__DATA__.
=======
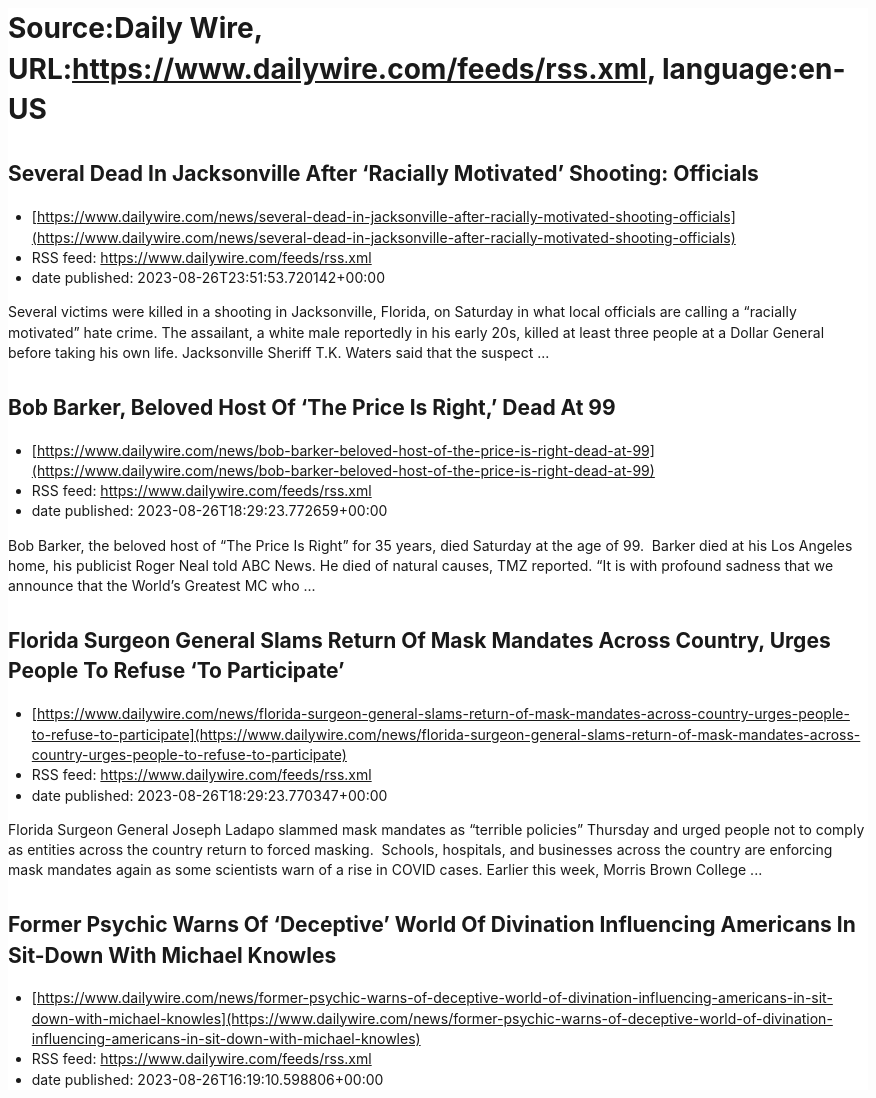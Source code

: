 # Source:Daily Wire, URL:https://www.dailywire.com/feeds/rss.xml, language:en-US

## Several Dead In Jacksonville After ‘Racially Motivated’ Shooting: Officials
 - [https://www.dailywire.com/news/several-dead-in-jacksonville-after-racially-motivated-shooting-officials](https://www.dailywire.com/news/several-dead-in-jacksonville-after-racially-motivated-shooting-officials)
 - RSS feed: https://www.dailywire.com/feeds/rss.xml
 - date published: 2023-08-26T23:51:53.720142+00:00

Several victims were killed in a shooting in Jacksonville, Florida, on Saturday in what local officials are calling a &#8220;racially motivated&#8221; hate crime. The assailant, a white male reportedly in his early 20s, killed at least three people at a Dollar General before taking his own life. Jacksonville Sheriff T.K. Waters said that the suspect ...

## Bob Barker, Beloved Host Of ‘The Price Is Right,’ Dead At 99
 - [https://www.dailywire.com/news/bob-barker-beloved-host-of-the-price-is-right-dead-at-99](https://www.dailywire.com/news/bob-barker-beloved-host-of-the-price-is-right-dead-at-99)
 - RSS feed: https://www.dailywire.com/feeds/rss.xml
 - date published: 2023-08-26T18:29:23.772659+00:00

Bob Barker, the beloved host of “The Price Is Right” for 35 years, died Saturday at the age of 99.  Barker died at his Los Angeles home, his publicist Roger Neal told ABC News. He died of natural causes, TMZ reported. “It is with profound sadness that we announce that the World’s Greatest MC who ...

## Florida Surgeon General Slams Return Of Mask Mandates Across Country, Urges People To Refuse ‘To Participate’
 - [https://www.dailywire.com/news/florida-surgeon-general-slams-return-of-mask-mandates-across-country-urges-people-to-refuse-to-participate](https://www.dailywire.com/news/florida-surgeon-general-slams-return-of-mask-mandates-across-country-urges-people-to-refuse-to-participate)
 - RSS feed: https://www.dailywire.com/feeds/rss.xml
 - date published: 2023-08-26T18:29:23.770347+00:00

Florida Surgeon General Joseph Ladapo slammed mask mandates as “terrible policies” Thursday and urged people not to comply as entities across the country return to forced masking.  Schools, hospitals, and businesses across the country are enforcing mask mandates again as some scientists warn of a rise in COVID cases. Earlier this week, Morris Brown College ...

## Former Psychic Warns Of ‘Deceptive’ World Of Divination Influencing Americans In Sit-Down With Michael Knowles
 - [https://www.dailywire.com/news/former-psychic-warns-of-deceptive-world-of-divination-influencing-americans-in-sit-down-with-michael-knowles](https://www.dailywire.com/news/former-psychic-warns-of-deceptive-world-of-divination-influencing-americans-in-sit-down-with-michael-knowles)
 - RSS feed: https://www.dailywire.com/feeds/rss.xml
 - date published: 2023-08-26T16:19:10.598806+00:00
=======
__TASK GOAL__. Where the data above reaches the line holding "## Bob Barker, Beloved", begin printing, and stop after the line holding "## Florida Surgeon". Each line must be reproduced exactly, with nothing else added.

__WORKED SOLUTION__.
## Bob Barker, Beloved Host Of ‘The Price Is Right,’ Dead At 99
 - [https://www.dailywire.com/news/bob-barker-beloved-host-of-the-price-is-right-dead-at-99](https://www.dailywire.com/news/bob-barker-beloved-host-of-the-price-is-right-dead-at-99)
 - RSS feed: https://www.dailywire.com/feeds/rss.xml
 - date published: 2023-08-26T18:29:23.772659+00:00

Bob Barker, the beloved host of “The Price Is Right” for 35 years, died Saturday at the age of 99.  Barker died at his Los Angeles home, his publicist Roger Neal told ABC News. He died of natural causes, TMZ reported. “It is with profound sadness that we announce that the World’s Greatest MC who ...

## Florida Surgeon General Slams Return Of Mask Mandates Across Country, Urges People To Refuse ‘To Participate’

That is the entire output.